PROBLEM DETAILS |
There is material below. Print exactly the lines starting at the line with "octonions. In the" and ending at the line with "a $C_8$-representation. Moreover, we", ends included, and no others.
***** PROVIDED ENTRIES
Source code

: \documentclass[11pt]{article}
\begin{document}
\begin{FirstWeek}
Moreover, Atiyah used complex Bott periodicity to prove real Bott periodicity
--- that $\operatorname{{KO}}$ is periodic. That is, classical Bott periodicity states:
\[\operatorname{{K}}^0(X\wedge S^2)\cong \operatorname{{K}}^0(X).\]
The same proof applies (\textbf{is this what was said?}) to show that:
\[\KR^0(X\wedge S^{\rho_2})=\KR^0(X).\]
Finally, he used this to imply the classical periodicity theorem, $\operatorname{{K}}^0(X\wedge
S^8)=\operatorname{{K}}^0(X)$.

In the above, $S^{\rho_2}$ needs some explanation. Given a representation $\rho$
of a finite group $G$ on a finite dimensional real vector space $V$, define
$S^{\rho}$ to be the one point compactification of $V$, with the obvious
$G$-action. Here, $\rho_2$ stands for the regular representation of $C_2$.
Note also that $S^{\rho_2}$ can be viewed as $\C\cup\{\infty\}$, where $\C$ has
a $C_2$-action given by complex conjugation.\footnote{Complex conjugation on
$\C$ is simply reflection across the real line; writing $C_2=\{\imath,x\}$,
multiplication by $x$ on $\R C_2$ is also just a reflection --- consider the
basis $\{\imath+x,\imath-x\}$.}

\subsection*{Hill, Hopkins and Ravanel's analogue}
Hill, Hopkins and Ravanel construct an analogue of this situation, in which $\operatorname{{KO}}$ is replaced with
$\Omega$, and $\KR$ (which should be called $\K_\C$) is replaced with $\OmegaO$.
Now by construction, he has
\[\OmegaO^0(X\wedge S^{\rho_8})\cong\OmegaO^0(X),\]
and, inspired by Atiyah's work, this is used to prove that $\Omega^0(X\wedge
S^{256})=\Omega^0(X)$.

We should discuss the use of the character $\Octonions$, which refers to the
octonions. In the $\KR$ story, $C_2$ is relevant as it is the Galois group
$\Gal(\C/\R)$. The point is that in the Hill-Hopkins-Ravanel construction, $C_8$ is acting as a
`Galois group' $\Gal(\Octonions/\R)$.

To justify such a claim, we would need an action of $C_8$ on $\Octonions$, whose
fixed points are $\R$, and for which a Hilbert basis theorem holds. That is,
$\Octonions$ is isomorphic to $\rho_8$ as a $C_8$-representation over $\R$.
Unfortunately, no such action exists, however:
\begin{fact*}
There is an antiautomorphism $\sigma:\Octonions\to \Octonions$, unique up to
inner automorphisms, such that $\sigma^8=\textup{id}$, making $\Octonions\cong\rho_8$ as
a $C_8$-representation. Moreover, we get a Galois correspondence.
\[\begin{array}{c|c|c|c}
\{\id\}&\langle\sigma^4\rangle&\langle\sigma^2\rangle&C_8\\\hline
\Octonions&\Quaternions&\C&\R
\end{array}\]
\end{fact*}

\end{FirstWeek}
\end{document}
**********
FINAL ANSWER |
octonions. In the $\KR$ story, $C_2$ is relevant as it is the Galois group
$\Gal(\C/\R)$. The point is that in the Hill-Hopkins-Ravanel construction, $C_8$ is acting as a
`Galois group' $\Gal(\Octonions/\R)$.

To justify such a claim, we would need an action of $C_8$ on $\Octonions$, whose
fixed points are $\R$, and for which a Hilbert basis theorem holds. That is,
$\Octonions$ is isomorphic to $\rho_8$ as a $C_8$-representation over $\R$.
Unfortunately, no such action exists, however:
\begin{fact*}
There is an antiautomorphism $\sigma:\Octonions\to \Octonions$, unique up to
inner automorphisms, such that $\sigma^8=\textup{id}$, making $\Octonions\cong\rho_8$ as
a $C_8$-representation. Moreover, we get a Galois correspondence.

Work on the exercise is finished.